Combined Test Detects Deadly Fungus
By combining two methods, scientists have developed a more sensitive and specific test for invasive aspergillosis.
AsianScientist (Aug. 20, 2014) – A study in The Journal of Molecular Diagnostics shows that the combination of nucleic acid sequence-based amplification (NASBA) and real-time quantitative PCR (qPCR) detects the fungal infection invasive aspergillosis (IA) with 100 percent accuracy.
IA is caused by the fungus Aspergillus fumigatus, which is considered by many pathologists to be the world’s most harmful mold. IA can be life threatening, especially in patients whose immune systems are weakened by chemotherapy or immunosuppressive drugs. Despite the critical need for early detection, IA remains difficult to diagnose.
“Traditional diagnostic methods, such as culture and histopathology of infected tissues, often fail to detect Aspergillus,” comments lead investigator Dr. Xia Yun, of the First Affiliated Hospital of Chongqing Medical University.
In this retrospective study, scientists evaluated the diagnostic performance of two nucleic acid amplification assays (qPCR and NASBA) and one antigen detection method (galactomannan enzyme-linked immunosorbent assay [GM-ELISA]) using blood samples collected from 80 patients at high risk of IA. Of the 80 patients, 42.5 percent had proven or probable IA.
The tests were evaluated singly and in combination. Individually, NASBA had the highest sensitivity (76.47 percent) whereas qPCR offered the highest specificity (89.13 percent). NASBA also was the test that best indicated that a patient did not have the infection (negative predictive value).
Combining the tests improved the outcomes. The combination of NASBA and qPCR led to 100 percent specificity and 100 percent positive predictive value (the probability that subjects truly have the infection).
“Because each test has advantages and disadvantages, a combination of different tests may be able to provide better diagnostic value than is provided by a single test,” says Dr. Xia.
“The combination of NASBA and qPCR should be useful in excluding IA in suspect cases, thus reducing both suffering and expense for immunocompromised patients. On the other hand, the combination of NASBA and qPCR could be more suitable for screening patients suspected of infection, because this assay had the highest sensitivity.”
The authors note that NASBA offers the advantages of rapid amplification (90 minutes) and simple operation with low instrument cost compared with qPCR and GM-ELISA. They caution that although GM-ELISA is widely and routinely used for aspergillosis diagnosis, this study indicates that it had low sensitivity (52.94 percent) with reasonable specificity (80.43 percent), making it “inferior to both NASBA and qPCR.”

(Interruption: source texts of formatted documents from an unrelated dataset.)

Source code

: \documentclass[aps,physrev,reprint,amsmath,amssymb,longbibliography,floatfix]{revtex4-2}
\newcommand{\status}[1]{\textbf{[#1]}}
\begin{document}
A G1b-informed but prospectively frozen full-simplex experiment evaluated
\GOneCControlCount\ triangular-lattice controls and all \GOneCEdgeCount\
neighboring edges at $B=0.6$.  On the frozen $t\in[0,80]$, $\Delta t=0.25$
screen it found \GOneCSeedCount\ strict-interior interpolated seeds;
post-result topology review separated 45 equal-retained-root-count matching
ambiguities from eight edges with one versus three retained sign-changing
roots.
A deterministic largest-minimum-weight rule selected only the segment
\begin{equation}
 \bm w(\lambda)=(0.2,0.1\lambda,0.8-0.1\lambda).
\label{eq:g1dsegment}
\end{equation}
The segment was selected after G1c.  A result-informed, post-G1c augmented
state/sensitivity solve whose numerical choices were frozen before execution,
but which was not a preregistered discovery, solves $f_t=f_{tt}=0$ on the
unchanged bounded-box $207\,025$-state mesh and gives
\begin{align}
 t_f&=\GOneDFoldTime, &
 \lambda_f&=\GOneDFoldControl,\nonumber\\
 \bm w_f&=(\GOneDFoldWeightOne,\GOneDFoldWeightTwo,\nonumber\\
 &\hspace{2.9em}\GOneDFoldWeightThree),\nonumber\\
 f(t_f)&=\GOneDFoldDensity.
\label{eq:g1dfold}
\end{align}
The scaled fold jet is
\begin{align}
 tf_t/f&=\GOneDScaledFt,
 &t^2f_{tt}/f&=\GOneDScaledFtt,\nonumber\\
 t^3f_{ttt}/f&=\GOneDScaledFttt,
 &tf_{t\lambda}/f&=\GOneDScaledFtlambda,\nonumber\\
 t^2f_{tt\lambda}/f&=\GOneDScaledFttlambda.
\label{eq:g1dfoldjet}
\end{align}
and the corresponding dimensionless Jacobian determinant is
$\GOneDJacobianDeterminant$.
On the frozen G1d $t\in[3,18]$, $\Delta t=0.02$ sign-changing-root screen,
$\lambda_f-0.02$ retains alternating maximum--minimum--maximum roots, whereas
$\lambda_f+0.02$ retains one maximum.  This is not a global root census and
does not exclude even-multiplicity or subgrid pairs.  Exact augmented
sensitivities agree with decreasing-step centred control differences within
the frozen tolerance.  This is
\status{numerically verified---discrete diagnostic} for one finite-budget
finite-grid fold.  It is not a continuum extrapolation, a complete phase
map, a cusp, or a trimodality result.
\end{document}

The A. fumigatus mold is ubiquitous in the environment and is found on decaying plant matter. For healthy individuals exposure to the fungus can be inconsequential, but it can cause significant morbidity and mortality for those with compromised immune systems, including patients who have undergone organ transplants or have advanced AIDS.
Even patients with more modest immune impairments, such as diabetes, poor nutrition, steroid use, or lung disease, can become severely infected. Symptoms may include fever, cough, difficulty breathing, chest pain, seizures, and focal neurological problems.